After a late evening shearing sheep with the help of neighbors, we reentered our home with well-earned appetites. I had done the prep work on this recipe hours earlier. So it was the matter of about thirty minutes before we set down to a late meal.

This is a favorite recipe, using ingredients produced on our farm.

Season a couple of inch-thick pork chops with salt and pepper and any herbs you like. Heat up a cast iron skillet and throw a knob of butter into the pan. Cook the chops about ten minutes a side. I’ll usually throw more butter into the pan when I turn them over. When the chops are done put them into the oven to keep warm.

Fry a few strips of bacon in the same skillet. Remove the bacon and add one chopped onion, sauté until soft. Add two diced garden tomatoes, a bit of wine or balsamic vinegar and let cook for a few minutes. Add some chopped homemade dill pickles (capers or olives also work well) and a large bunch of greens (about a pound). We used turnip greens last night but any garden greens would work.

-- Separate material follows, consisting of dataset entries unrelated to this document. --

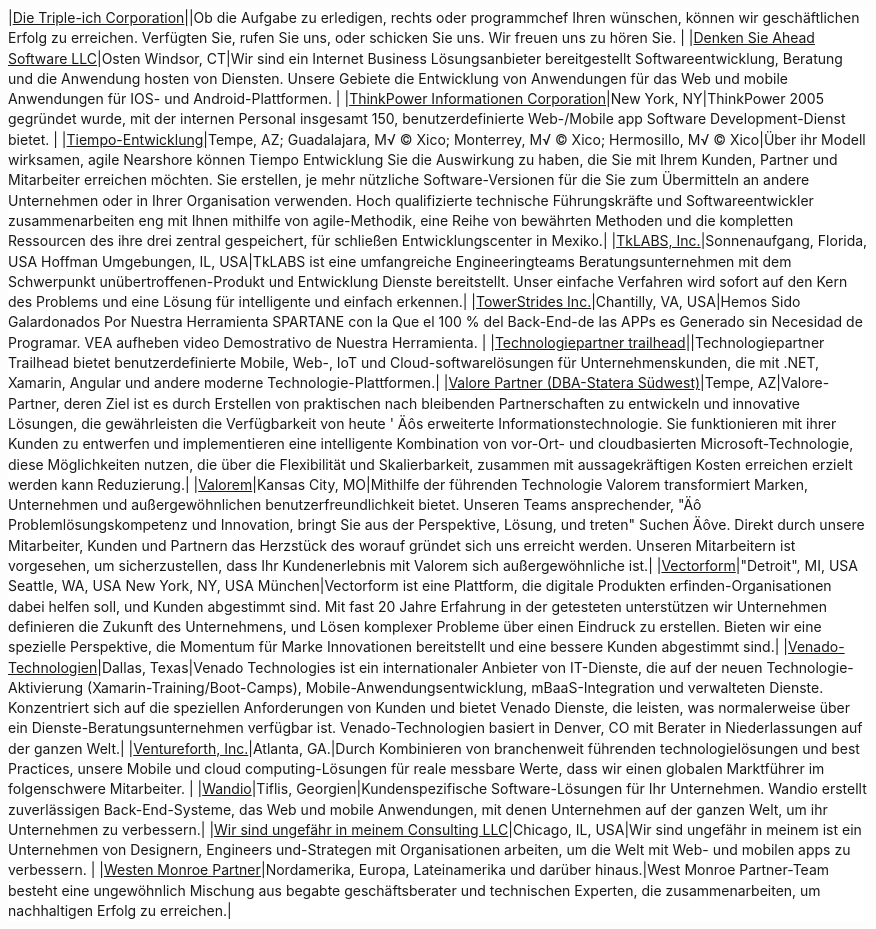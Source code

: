 |[Die Triple-ich Corporation](http://triplei.com)||Ob die Aufgabe zu erledigen, rechts oder programmchef Ihren wünschen, können wir geschäftlichen Erfolg zu erreichen. Verfügten Sie, rufen Sie uns, oder schicken Sie uns. Wir freuen uns zu hören Sie.  |
|[Denken Sie Ahead Software LLC](http://www.thinkaheadsoftware.com)|Osten Windsor, CT|Wir sind ein Internet Business Lösungsanbieter bereitgestellt Softwareentwicklung, Beratung und die Anwendung hosten von Diensten. Unsere Gebiete die Entwicklung von Anwendungen für das Web und mobile Anwendungen für IOS- und Android-Plattformen. |
|[ThinkPower Informationen Corporation](http://www.thinkpower.info)|New York, NY|ThinkPower 2005 gegründet wurde, mit der internen Personal insgesamt 150, benutzerdefinierte Web-/Mobile app Software Development-Dienst bietet. |
|[Tiempo-Entwicklung](http://www.tiempodev.com/index)|Tempe, AZ; Guadalajara, M√ © Xico; Monterrey, M√ © Xico; Hermosillo, M√ © Xico|Über ihr Modell wirksamen, agile Nearshore können Tiempo Entwicklung Sie die Auswirkung zu haben, die Sie mit Ihrem Kunden, Partner und Mitarbeiter erreichen möchten. Sie erstellen, je mehr nützliche Software-Versionen für die Sie zum Übermitteln an andere Unternehmen oder in Ihrer Organisation verwenden. Hoch qualifizierte technische Führungskräfte und Softwareentwickler zusammenarbeiten eng mit Ihnen mithilfe von agile-Methodik, eine Reihe von bewährten Methoden und die kompletten Ressourcen des ihre drei zentral gespeichert, für schließen Entwicklungscenter in Mexiko.|
|[TkLABS, Inc.](https://www.tklabs.com/)|Sonnenaufgang, Florida, USA Hoffman Umgebungen, IL, USA|TkLABS ist eine umfangreiche Engineeringteams Beratungsunternehmen mit dem Schwerpunkt unübertroffenen-Produkt und Entwicklung Dienste bereitstellt. Unser einfache Verfahren wird sofort auf den Kern des Problems und eine Lösung für intelligente und einfach erkennen.|
|[TowerStrides Inc.](http://www.towerstrides.com)|Chantilly, VA, USA|Hemos Sido Galardonados Por Nuestra Herramienta SPARTANE con la Que el 100 % del Back-End-de las APPs es Generado sin Necesidad de Programar. VEA aufheben video Demostrativo de Nuestra Herramienta. |
|[Technologiepartner trailhead](http://trailheadtechnology.com/partners/xamarin)||Technologiepartner Trailhead bietet benutzerdefinierte Mobile, Web-, IoT und Cloud-softwarelösungen für Unternehmenskunden, die mit .NET, Xamarin, Angular und andere moderne Technologie-Plattformen.|
|[Valore Partner (DBA-Statera Südwest)](http://www.valorepartners.com)|Tempe, AZ|Valore-Partner, deren Ziel ist es durch Erstellen von praktischen nach bleibenden Partnerschaften zu entwickeln und innovative Lösungen, die gewährleisten die Verfügbarkeit von heute ' Äôs erweiterte Informationstechnologie. Sie funktionieren mit ihrer Kunden zu entwerfen und implementieren eine intelligente Kombination von vor-Ort- und cloudbasierten Microsoft-Technologie, diese Möglichkeiten nutzen, die über die Flexibilität und Skalierbarkeit, zusammen mit aussagekräftigen Kosten erreichen erzielt werden kann Reduzierung.|
|[Valorem](http://www.valorem.com/)|Kansas City, MO|Mithilfe der führenden Technologie Valorem transformiert Marken, Unternehmen und außergewöhnlichen benutzerfreundlichkeit bietet. Unseren Teams ansprechender, "Äô Problemlösungskompetenz und Innovation, bringt Sie aus der Perspektive, Lösung, und treten" Suchen Äôve. Direkt durch unsere Mitarbeiter, Kunden und Partnern das Herzstück des worauf gründet sich uns erreicht werden. Unseren Mitarbeitern ist vorgesehen, um sicherzustellen, dass Ihr Kundenerlebnis mit Valorem sich außergewöhnliche ist.|
|[Vectorform](https://www.vectorform.com/)|"Detroit", MI, USA Seattle, WA, USA New York, NY, USA München|Vectorform ist eine Plattform, die digitale Produkten erfinden-Organisationen dabei helfen soll, und Kunden abgestimmt sind. Mit fast 20 Jahre Erfahrung in der getesteten unterstützen wir Unternehmen definieren die Zukunft des Unternehmens, und Lösen komplexer Probleme über einen Eindruck zu erstellen. Bieten wir eine spezielle Perspektive, die Momentum für Marke Innovationen bereitstellt und eine bessere Kunden abgestimmt sind.|
|[Venado-Technologien](http://venadotech.com/)|Dallas, Texas|Venado Technologies ist ein internationaler Anbieter von IT-Dienste, die auf der neuen Technologie-Aktivierung (Xamarin-Training/Boot-Camps), Mobile-Anwendungsentwicklung, mBaaS-Integration und verwalteten Dienste. Konzentriert sich auf die speziellen Anforderungen von Kunden und bietet Venado Dienste, die leisten, was normalerweise über ein Dienste-Beratungsunternehmen verfügbar ist. Venado-Technologien basiert in Denver, CO mit Berater in Niederlassungen auf der ganzen Welt.|
|[Ventureforth, Inc.](http://www.ventureforth.com )|Atlanta, GA.|Durch Kombinieren von branchenweit führenden technologielösungen und best Practices, unsere Mobile und cloud computing-Lösungen für reale messbare Werte, dass wir einen globalen Marktführer im folgenschwere Mitarbeiter. |
|[Wandio](http://www.wandio.com)|Tiflis, Georgien|Kundenspezifische Software-Lösungen für Ihr Unternehmen. Wandio erstellt zuverlässigen Back-End-Systeme, das Web und mobile Anwendungen, mit denen Unternehmen auf der ganzen Welt, um ihr Unternehmen zu verbessern.|
|[Wir sind ungefähr in meinem Consulting LLC](http://www.wearemammoth.com)|Chicago, IL, USA|Wir sind ungefähr in meinem ist ein Unternehmen von Designern, Engineers und-Strategen mit Organisationen arbeiten, um die Welt mit Web- und mobilen apps zu verbessern. |
|[Westen Monroe Partner](http://www.westmonroepartners.com)|Nordamerika, Europa, Lateinamerika und darüber hinaus.|West Monroe Partner-Team besteht eine ungewöhnlich Mischung aus begabte geschäftsberater und technischen Experten, die zusammenarbeiten, um nachhaltigen Erfolg zu erreichen.|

Cover your skillet; turn the heat down to simmer for about five minutes. The greens start out bulky and piled high but quickly lose their volume within a few minutes. Uncover, crumble the bacon into the mixture and toss the ingredients.  Spoon the ingredients over your pork chops so that it forms a nice pile on top. Make sure to spoon some of the pot liquor from the greens over the dish.

Before eating say a note of thanks to the pig (the one on your plate) and dig in. You might also thank me for turning you onto one of the best, and easiest, dinners in your repertoire.

Thanks to Mr. Reynaud for this recipe, from his French Feasts cookbook.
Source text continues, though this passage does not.